Assessing nausea and vomiting

Nausea and vomiting in children with palliative care needs

Nausea and vomiting are commonly experienced by children with serious illnesses. Nausea is not always accompanied by vomiting and children who vomit are not always necessarily nauseous. Understanding the underlying cause or trigger factor may help in choosing the correct anti emetic (anti-vomiting) drugs.

Causes

There are many physical causes of nausea and vomiting which act via direct (central) or indirect (peripheral receptor) mechanisms that can stimulate the vomiting centre in the brain. Psychological causes of nausea and vomiting include anxiety, fear and pain. Children also have a sensitive gag reflex and any irritation in the back of the throat may trigger vomiting. It is therefore important to assess the child fully to identify the underlying causes and mechanisms before treating the child.
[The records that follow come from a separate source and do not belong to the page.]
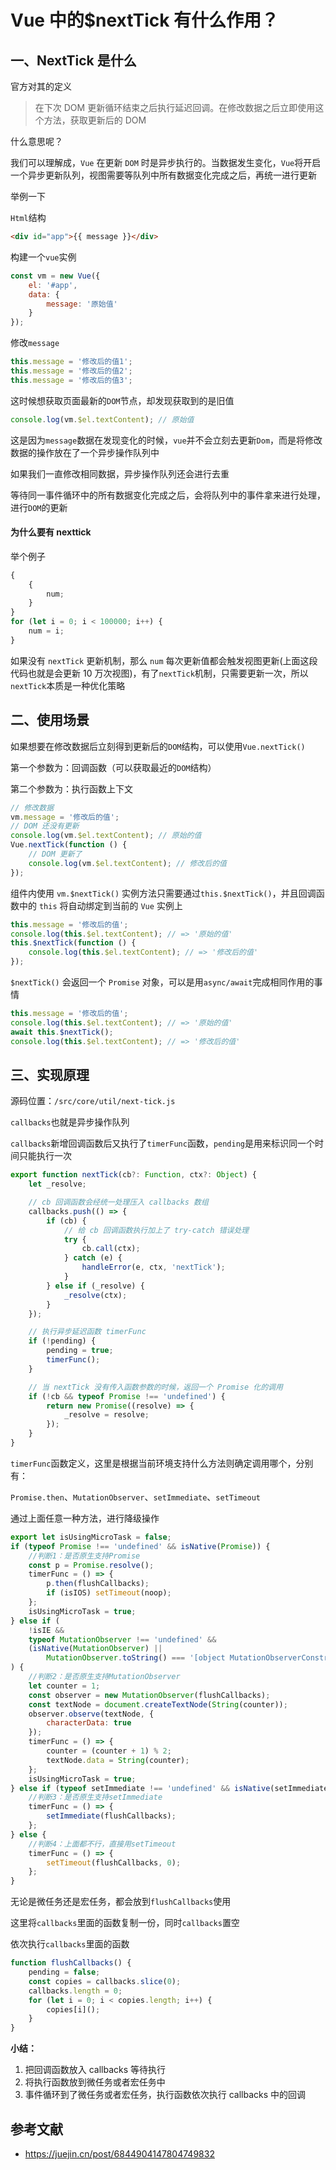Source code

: # Vue 中的$nextTick 有什么作用？

## 一、NextTick 是什么

官方对其的定义

> 在下次 DOM 更新循环结束之后执行延迟回调。在修改数据之后立即使用这个方法，获取更新后的 DOM

什么意思呢？

我们可以理解成，`Vue` 在更新 `DOM` 时是异步执行的。当数据发生变化，`Vue`将开启一个异步更新队列，视图需要等队列中所有数据变化完成之后，再统一进行更新

举例一下

`Html`结构

```html
<div id="app">{{ message }}</div>
```

构建一个`vue`实例

```js
const vm = new Vue({
	el: '#app',
	data: {
		message: '原始值'
	}
});
```

修改`message`

```js
this.message = '修改后的值1';
this.message = '修改后的值2';
this.message = '修改后的值3';
```

这时候想获取页面最新的`DOM`节点，却发现获取到的是旧值

```js
console.log(vm.$el.textContent); // 原始值
```

这是因为`message`数据在发现变化的时候，`vue`并不会立刻去更新`Dom`，而是将修改数据的操作放在了一个异步操作队列中

如果我们一直修改相同数据，异步操作队列还会进行去重

等待同一事件循环中的所有数据变化完成之后，会将队列中的事件拿来进行处理，进行`DOM`的更新

#### 为什么要有 nexttick

举个例子

```js
{
	{
		num;
	}
}
for (let i = 0; i < 100000; i++) {
	num = i;
}
```

如果没有 `nextTick` 更新机制，那么 `num` 每次更新值都会触发视图更新(上面这段代码也就是会更新 10 万次视图)，有了`nextTick`机制，只需要更新一次，所以`nextTick`本质是一种优化策略

## 二、使用场景

如果想要在修改数据后立刻得到更新后的`DOM`结构，可以使用`Vue.nextTick()`

第一个参数为：回调函数（可以获取最近的`DOM`结构）

第二个参数为：执行函数上下文

```js
// 修改数据
vm.message = '修改后的值';
// DOM 还没有更新
console.log(vm.$el.textContent); // 原始的值
Vue.nextTick(function () {
	// DOM 更新了
	console.log(vm.$el.textContent); // 修改后的值
});
```

组件内使用 `vm.$nextTick()` 实例方法只需要通过`this.$nextTick()`，并且回调函数中的 `this` 将自动绑定到当前的 `Vue` 实例上

```js
this.message = '修改后的值';
console.log(this.$el.textContent); // => '原始的值'
this.$nextTick(function () {
	console.log(this.$el.textContent); // => '修改后的值'
});
```

`$nextTick()` 会返回一个 `Promise` 对象，可以是用`async/await`完成相同作用的事情

```js
this.message = '修改后的值';
console.log(this.$el.textContent); // => '原始的值'
await this.$nextTick();
console.log(this.$el.textContent); // => '修改后的值'
```

## 三、实现原理

源码位置：`/src/core/util/next-tick.js`

`callbacks`也就是异步操作队列

`callbacks`新增回调函数后又执行了`timerFunc`函数，`pending`是用来标识同一个时间只能执行一次

```js
export function nextTick(cb?: Function, ctx?: Object) {
	let _resolve;

	// cb 回调函数会经统一处理压入 callbacks 数组
	callbacks.push(() => {
		if (cb) {
			// 给 cb 回调函数执行加上了 try-catch 错误处理
			try {
				cb.call(ctx);
			} catch (e) {
				handleError(e, ctx, 'nextTick');
			}
		} else if (_resolve) {
			_resolve(ctx);
		}
	});

	// 执行异步延迟函数 timerFunc
	if (!pending) {
		pending = true;
		timerFunc();
	}

	// 当 nextTick 没有传入函数参数的时候，返回一个 Promise 化的调用
	if (!cb && typeof Promise !== 'undefined') {
		return new Promise((resolve) => {
			_resolve = resolve;
		});
	}
}
```

`timerFunc`函数定义，这里是根据当前环境支持什么方法则确定调用哪个，分别有：

`Promise.then`、`MutationObserver`、`setImmediate`、`setTimeout`

通过上面任意一种方法，进行降级操作

```js
export let isUsingMicroTask = false;
if (typeof Promise !== 'undefined' && isNative(Promise)) {
	//判断1：是否原生支持Promise
	const p = Promise.resolve();
	timerFunc = () => {
		p.then(flushCallbacks);
		if (isIOS) setTimeout(noop);
	};
	isUsingMicroTask = true;
} else if (
	!isIE &&
	typeof MutationObserver !== 'undefined' &&
	(isNative(MutationObserver) ||
		MutationObserver.toString() === '[object MutationObserverConstructor]')
) {
	//判断2：是否原生支持MutationObserver
	let counter = 1;
	const observer = new MutationObserver(flushCallbacks);
	const textNode = document.createTextNode(String(counter));
	observer.observe(textNode, {
		characterData: true
	});
	timerFunc = () => {
		counter = (counter + 1) % 2;
		textNode.data = String(counter);
	};
	isUsingMicroTask = true;
} else if (typeof setImmediate !== 'undefined' && isNative(setImmediate)) {
	//判断3：是否原生支持setImmediate
	timerFunc = () => {
		setImmediate(flushCallbacks);
	};
} else {
	//判断4：上面都不行，直接用setTimeout
	timerFunc = () => {
		setTimeout(flushCallbacks, 0);
	};
}
```

无论是微任务还是宏任务，都会放到`flushCallbacks`使用

这里将`callbacks`里面的函数复制一份，同时`callbacks`置空

依次执行`callbacks`里面的函数

```js
function flushCallbacks() {
	pending = false;
	const copies = callbacks.slice(0);
	callbacks.length = 0;
	for (let i = 0; i < copies.length; i++) {
		copies[i]();
	}
}
```

**小结：**

1. 把回调函数放入 callbacks 等待执行
2. 将执行函数放到微任务或者宏任务中
3. 事件循环到了微任务或者宏任务，执行函数依次执行 callbacks 中的回调

## 参考文献

- https://juejin.cn/post/6844904147804749832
Note: There are multiple central and peripheral receptors with neurotransmitter pathways that stimulate the vomiting centre in the medulla oblongata of the brain stem. Vomiting is usually triggered by the stimulation of either the vagal afferent receptors in the gut, the vestibular apparatus or direct stimulation of the vomiting centre in the medulla.

Vomiting triggers

There are generally four (4) mechanisms that cause nausea and vomiting.
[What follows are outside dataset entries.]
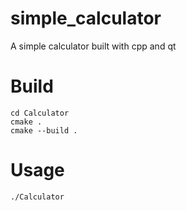 # simple_calculator
A simple calculator built with cpp and qt

# Build
```
cd Calculator
cmake .
cmake --build .
```

# Usage
```
./Calculator
```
  • A mechanical mechanism which is caused by effects on the gut (gastrointestinal tract):

    • Oesophageal causes such as compression, mucosal inflammation due to reflux, or infections due to candidiasis or Herpes simplex.
    • Incomplete stomach emptying (gastric flow obstruction) e.g. partial or complete bowel obstruction, tumours, masses or constipation.
    • Any cause of slow stomach emptying (gastric stasis or poor gut motility).
    • Inflammation of the stomach mucosa from drugs e.g. non-steroids anti-inflammatory drugs (NSAIDs), steroids, antibiotics, and untreated anxiety.
    • Stimulation of receptors (vagal stimulation) in the gut which stimulate the vomiting centre in the brain.
    • Ascites or a large abdominal mass causing intra-abdominal pressure.
  • A “toxic” mechanism which stimulates receptors in the gut to send messages via the chemoreceptor trigger zone (CTZ) to the vomiting centre in the brain:

    • Drugs e.g. opioids, antibiotics chemotherapy, TB medication and anti-retroviral drugs.
    • Biochemical e.g. hypercalcaemia, uraemia, liver failure.
    • Toxins from tumour breakdown or infections.
  • Direct effects on the vomiting centre in the brain from triggers such as:

    • Raised intracranial pressure.
    • Brain metastases or primary brain tumours.
    • Radiotherapy to the brain.
    • Pain, fear, memories and anxiety can be major triggers of nausea and vomiting in children.
  • Vestibular (inner ear) effects from:

    • Motion sickness
    • Cerebellar tumour

 Pathways to the vomiting centre in the brain

Assessing nausea and vomiting in a child

When assessing nausea and vomiting in a child you need to follow these steps:

  1. Take a full history, including all medication the child is receiving.
  2. Complete a clinical examination focusing particularly on the neurological and gastrointestinal systems.
  3. Identify the possible effects of the vomiting, e.g. dehydration.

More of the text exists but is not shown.